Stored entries
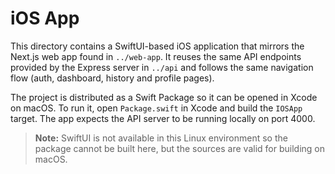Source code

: # iOS App

This directory contains a SwiftUI-based iOS application that mirrors the
Next.js web app found in `../web-app`.  It reuses the same API endpoints
provided by the Express server in `../api` and follows the same navigation
flow (auth, dashboard, history and profile pages).

The project is distributed as a Swift Package so it can be opened in Xcode
on macOS.  To run it, open `Package.swift` in Xcode and build the `IOSApp`
target.  The app expects the API server to be running locally on port 4000.

> **Note:** SwiftUI is not available in this Linux environment so the package
> cannot be built here, but the sources are valid for building on macOS.

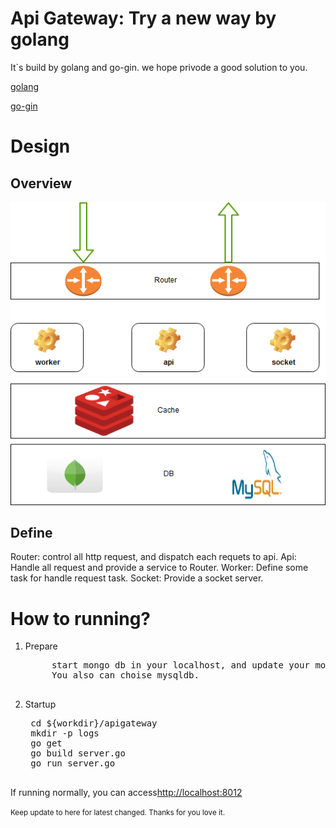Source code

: # Api Gateway: Try a new way by golang

It`s build by golang and go-gin. we hope privode a good solution to you.<br>

<a href="https://golang.org/">golang</a>

<a href="https://gin-gonic.github.io/gin/">go-gin</a>

<h1>Design</h1>

<h2>Overview</h2>

![Gopher image](doc/structure.jpg)

<h2>Define</h2>

Router: control all http request, and dispatch each requets to  api.
Api: Handle all request and provide a service to Router.
Worker: Define some task for handle request task.
Socket: Provide a socket server.

<h1>How to running?</h1>

1. Prepare

    <pre>
        start mongo db in your localhost, and update your mongodb info in /conf/app.conf.yml.
        You also can choise mysqldb.
    </pre>

2. Startup

    <pre>
    cd ${workdir}/apigateway
    mkdir -p logs
    go get
    go build server.go
    go run server.go
    </pre>

If running normally, you can access<a href="http://localhost:8012">http://localhost:8012</a>

<small>Keep update to here for latest changed. Thanks for you love it.</small>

TASK STATEMENT
Go through the records and gather the lines that hold "golang".

RESPONSE
: # Api Gateway: Try a new way by golang
It`s build by golang and go-gin. we hope privode a good solution to you.<br>
<a href="https://golang.org/">golang</a>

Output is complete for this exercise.